A Yahoo patent filing published recently describes how they might use a prediction system based upon the search engine’s query logs to decide whether or not to show news results. The prediction system uses a mixture of geographic information related to queries and to searchers as well as information about how “newsworthy” a location might be to make that determination. The patent tells us that it might create similar prediction models to determine whether or not to show other types of results as well. The patent application is:
System and Method of Geo-Based Prediction in Search Result Selection
Invented by Rosie Jones, Fernando Diaz, and Ahmed Hassan Awadallah
US Patent Application 20100161591
Published June 24, 2010
Filed December 22, 2008
A system and method is disclosed for determining a prediction measurement, or measure, using geo-spatial information which can be used to determine whether or not to include type of information in search results.
The prediction measurement comprises a measure of the likelihood that an item of the type of information for which the prediction measure is determined will be selected, or clicked on, by a user, if the item of the type of information is included in the search result. Without limitation, one such information type is news.
In the patent filing’s description, we are shown a prediction system might analyze queries to predict whether someone might be interested in news items showing up in their search results. It would look at a query submitted by a searcher as well as historic data, such as previous queries, to decide what kinds of results to show.

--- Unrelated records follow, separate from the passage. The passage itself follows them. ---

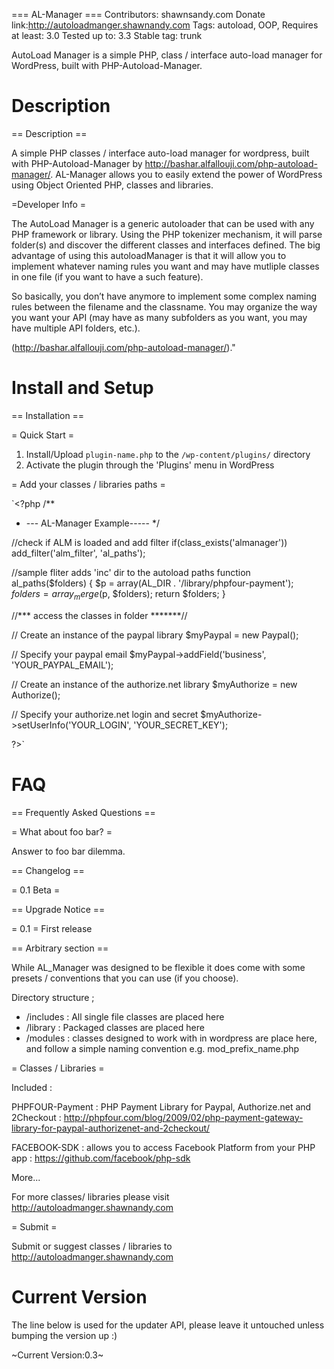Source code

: === AL-Manager ===
Contributors: shawnsandy.com
Donate link:http://autoloadmanger.shawnandy.com
Tags: autoload, OOP,
Requires at least: 3.0
Tested up to: 3.3
Stable tag: trunk

AutoLoad Manager is a simple PHP,  class / interface auto-load manager for WordPress, built with PHP-Autoload-Manager.

Description
===========
== Description ==


A simple PHP classes / interface auto-load manager for wordpress, built with PHP-Autoload-Manager by http://bashar.alfallouji.com/php-autoload-manager/. AL-Manager allows you to easily extend the power of WordPress using Object Oriented PHP, classes and libraries.

=Developer Info =

The AutoLoad Manager is a generic autoloader that can be used with any PHP framework or library. Using the PHP tokenizer mechanism, it will parse folder(s) and discover the different classes and interfaces defined. The big advantage of using this autoloadManager is that it will allow you to implement whatever naming rules you want and may have mutliple classes in one file (if you want to have a such feature).

So basically, you don’t have anymore to implement some complex naming rules between the filename and the classname. You may organize the way you want your API (may have as many subfolders as you want, you may have multiple API folders, etc.).

 (http://bashar.alfallouji.com/php-autoload-manager/)."



Install and Setup
========

== Installation ==

= Quick Start =

1. Install/Upload `plugin-name.php` to the `/wp-content/plugins/` directory
2. Activate the plugin through the 'Plugins' menu in WordPress


= Add your classes / libraries paths =

`<?php
/**
 * --- AL-Manager Example-----
 */

//check if ALM is loaded and add filter
if(class_exists('almanager')) add_filter('alm_filter', 'al_paths');

//sample fliter adds 'inc' dir to the autoload paths
function al_paths($folders) {
    $p = array(AL_DIR . '/library/phpfour-payment');
    $folders = array_merge($p, $folders);
    return $folders;
}

//*** access the classes in folder *******//

// Create an instance of the paypal library
$myPaypal = new Paypal();

// Specify your paypal email
$myPaypal->addField('business', 'YOUR_PAYPAL_EMAIL');

// Create an instance of the authorize.net library
$myAuthorize = new Authorize();

// Specify your authorize.net login and secret
$myAuthorize->setUserInfo('YOUR_LOGIN', 'YOUR_SECRET_KEY');


 ?>`

FAQ
============
== Frequently Asked Questions ==


= What about foo bar? =

Answer to foo bar dilemma.

== Changelog ==

= 0.1 Beta =

== Upgrade Notice ==

= 0.1 =
First release

== Arbitrary section ==

While AL_Manager was designed to be flexible it does come with some presets / conventions that you can use (if you choose).

Directory structure ;

- /includes : All single file classes are placed here
- /library : Packaged classes are placed here
- /modules : classes designed to work with in wordpress are place here, and follow a simple naming convention e.g. mod_prefix_name.php


= Classes / Libraries =

Included :

PHPFOUR-Payment : PHP Payment Library for Paypal, Authorize.net and 2Checkout : http://phpfour.com/blog/2009/02/php-payment-gateway-library-for-paypal-authorizenet-and-2checkout/

FACEBOOK-SDK : allows you to access Facebook Platform from your PHP app : https://github.com/facebook/php-sdk

More...

For more classes/ libraries please visit http://autoloadmanger.shawnandy.com

= Submit =

Submit or suggest classes / libraries to http://autoloadmanger.shawnandy.com


Current Version
===============

The line below is used for the updater API, please leave it untouched unless bumping the version up :)

~Current Version:0.3~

That historic data is taken from query logs from a certain amount of time, such as weeks. It could contain a few million queries submitted over that time, and include information associated with each query string, such as:
- The search terms used
- The search results shown to the searcher
- Details about the types of pages included in those results
- Whether news results were shown, and if shown, which ones were clicked upon, if any
- IP address or other information indicating locations of searchers
- Query and click or selection information
- Population information for the regions the searchers were from
- Population density information for the regions identified in queries
- Geographic information extracted from the query, such as a place name
- Geographic distance from the searcher and location indicated in the query
The geographic location of a query might be identified using processes like those described in the Yahoo patent Geographical Location Extraction, which looks at things like place names in a query, and scores them on a probability that they might be places included in a geographic places names database.
The authors of the patent filing tell us that testing has shown that there’s a correlation between “query location confidence” and the probability of a click on a news result. For instance, we are told that queries which contain a place name can be up to twice as likely to receive a news click as queries which do not.
Searchers supposedly also tend to use country and state names more often when they are looking for news, and they use town names more often when they are looking for non-news results like services and businesses.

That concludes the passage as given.